Gerda Lerner, in her 1986 The imposing of Patriarchy, provides a series of arguments about the origins and reproduction of patriarchy as a system of oppression of women, and concludes that patriarchy is socially constructed and seen as natural and invisible.

Some feminist theorists believe that patriarchy is an unjust social system that is harmful to both men and women. It often includes all social, political, or economic mechanism that evokes male dominance over women. Because patriarchy is a social construction, it can be overcome by revealing and critically analyzing its manifestations.

Jaggar, Young, and Hartmann are among the feminist theorists who argue that the system of patriarchy should be completely overturned, particularly the heteropatriarchal family, which they see as a essential component of female oppression. The family not only serves as a exercise of the greater civilization by pushing its own affiliates to change and obey, but performs as a component in the rule of the patriarchal state that rules its inhabitants with the head of the family.

Many feminists particularly scholars and activists have called for culture repositioning as a method for deconstructing patriarchy. Culture repositioning relates to male chauvinism and sexism to refer roughly to the same phenomenon. Author bell hooks argues that the new term identifies the ideological system itself that men claim dominance and superiority to women that can be believed and acted upon by either men or women, whereas the earlier terms imply only men act as oppressors of women.

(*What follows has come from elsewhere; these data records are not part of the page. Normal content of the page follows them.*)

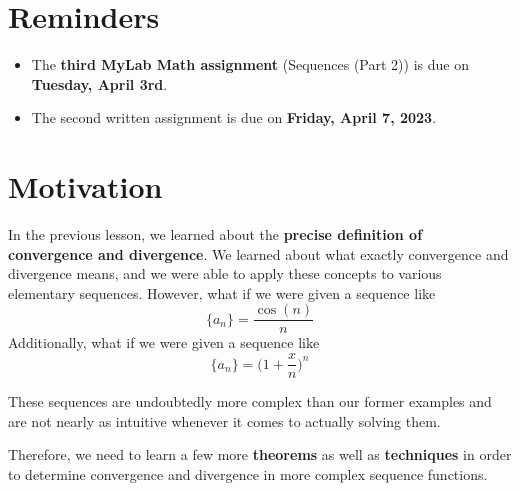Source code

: \documentclass{report}
\newtheorem{thm}{Theorem}
\begin{document}
\begin{sloppypar}
\section{Reminders}
\begin{itemize}
  \item The \textbf{third MyLab Math assignment} (Sequences
        (Part 2)) is due on \textbf{Tuesday, April 3rd}.
  \item The second written assignment is due on \textbf{
        Friday, April 7, 2023}.
\end{itemize}
\section{Motivation}


In the previous lesson, we learned about the \textbf{precise
  definition of convergence and divergence}. We learned about
what exactly convergence and divergence means, and we were
able to apply these concepts to various elementary sequences.
However, what if we were given a sequence like
\[ \{a_{n}\} = \frac{\cos(n)}{n}\]
Additionally, what if we were given a sequence like
\[ \{a_{n}\} = \Biggr( 1 + \frac{x}{n} \Biggr)^{n}\]

These sequences are undoubtedly more complex than our former
examples and are not nearly as intuitive whenever it comes to
actually solving them.
\par Therefore, we need to learn a few more \textbf{theorems} as
well as \textbf{techniques} in order to determine convergence
and divergence in more complex sequence functions.
\begin{center}
\end{center}
\begin{center}
\end{center}
\end{sloppypar}
\end{document}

Sociologist Joan Acker, analyzing the concept of patriarchy and the role that it has played in the development of feminist thought, says that seeing patriarchy as a "universal, trans-historical and trans-cultural phenomenon" where "women were everywhere oppressed by men in more or less the same ways […] tended toward a biological essentialism."

Anna Pollert has noted usage of the term patriarchy as circular and conflating version and explanation. She remarks the discourse on patriarchy creates a "theoretical impasse ... imposing a structural title on what it is for supposed to explain" and therefore impoverishes the opportunity of explaining gender inequalities.